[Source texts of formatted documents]
=== Section Start ===
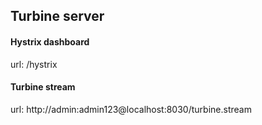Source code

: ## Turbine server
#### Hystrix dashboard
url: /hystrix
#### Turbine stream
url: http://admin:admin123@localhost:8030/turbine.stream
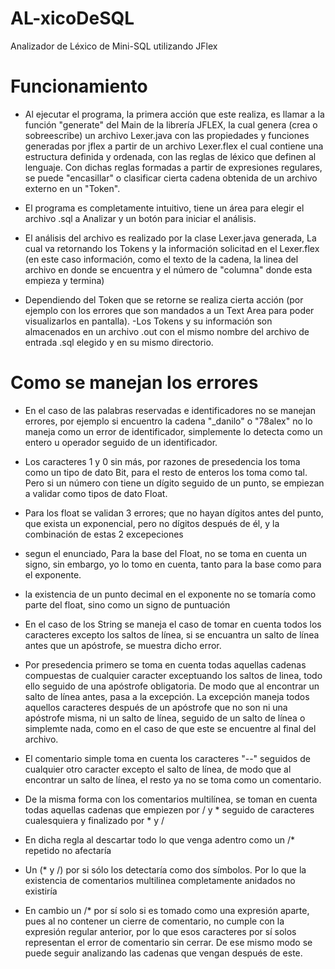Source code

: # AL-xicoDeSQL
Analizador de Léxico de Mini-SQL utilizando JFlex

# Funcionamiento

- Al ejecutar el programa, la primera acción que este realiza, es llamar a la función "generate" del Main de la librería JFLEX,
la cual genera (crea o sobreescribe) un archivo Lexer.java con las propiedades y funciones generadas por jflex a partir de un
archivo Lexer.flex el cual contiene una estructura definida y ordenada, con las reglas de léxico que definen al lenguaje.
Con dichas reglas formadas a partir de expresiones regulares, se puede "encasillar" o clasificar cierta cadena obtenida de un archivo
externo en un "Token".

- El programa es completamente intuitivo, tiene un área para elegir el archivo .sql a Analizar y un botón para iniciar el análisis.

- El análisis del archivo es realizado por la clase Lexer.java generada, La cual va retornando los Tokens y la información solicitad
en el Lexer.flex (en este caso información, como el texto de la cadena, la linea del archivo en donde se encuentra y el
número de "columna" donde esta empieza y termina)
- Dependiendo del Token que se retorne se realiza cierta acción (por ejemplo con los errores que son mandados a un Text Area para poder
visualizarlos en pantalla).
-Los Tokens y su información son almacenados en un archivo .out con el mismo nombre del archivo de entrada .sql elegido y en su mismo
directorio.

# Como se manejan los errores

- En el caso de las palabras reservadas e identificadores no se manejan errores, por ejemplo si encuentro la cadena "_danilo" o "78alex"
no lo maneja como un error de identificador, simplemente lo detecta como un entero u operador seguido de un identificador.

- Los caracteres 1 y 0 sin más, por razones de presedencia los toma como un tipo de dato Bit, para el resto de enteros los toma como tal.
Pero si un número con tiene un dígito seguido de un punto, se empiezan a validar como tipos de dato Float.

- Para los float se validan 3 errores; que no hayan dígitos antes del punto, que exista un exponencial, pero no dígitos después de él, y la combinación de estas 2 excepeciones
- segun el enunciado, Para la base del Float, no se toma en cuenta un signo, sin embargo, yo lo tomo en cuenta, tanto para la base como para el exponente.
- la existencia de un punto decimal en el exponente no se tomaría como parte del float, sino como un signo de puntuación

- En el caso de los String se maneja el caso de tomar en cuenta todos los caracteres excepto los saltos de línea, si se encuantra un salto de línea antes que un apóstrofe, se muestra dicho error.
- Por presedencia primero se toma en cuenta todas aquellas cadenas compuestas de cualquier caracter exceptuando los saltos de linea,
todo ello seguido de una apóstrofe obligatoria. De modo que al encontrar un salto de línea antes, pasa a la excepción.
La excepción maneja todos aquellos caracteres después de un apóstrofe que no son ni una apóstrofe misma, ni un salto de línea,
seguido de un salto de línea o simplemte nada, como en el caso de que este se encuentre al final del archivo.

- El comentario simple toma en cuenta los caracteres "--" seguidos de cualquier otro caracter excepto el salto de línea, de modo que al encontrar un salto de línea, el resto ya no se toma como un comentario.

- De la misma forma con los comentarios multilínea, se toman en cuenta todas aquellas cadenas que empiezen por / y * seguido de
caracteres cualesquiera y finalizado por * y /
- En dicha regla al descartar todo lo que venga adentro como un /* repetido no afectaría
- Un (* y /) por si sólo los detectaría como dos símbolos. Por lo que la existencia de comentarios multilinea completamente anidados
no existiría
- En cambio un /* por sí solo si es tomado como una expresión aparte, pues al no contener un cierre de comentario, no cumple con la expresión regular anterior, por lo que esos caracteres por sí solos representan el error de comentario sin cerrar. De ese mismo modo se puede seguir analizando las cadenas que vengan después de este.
=== Section End ===
## WORK TO COMPLETE
Every line above that holds "acción" should be copied out.

## SOLUTION FOR THIS PROBLEM
- Al ejecutar el programa, la primera acción que este realiza, es llamar a la función "generate" del Main de la librería JFLEX,
- Dependiendo del Token que se retorne se realiza cierta acción (por ejemplo con los errores que son mandados a un Text Area para poder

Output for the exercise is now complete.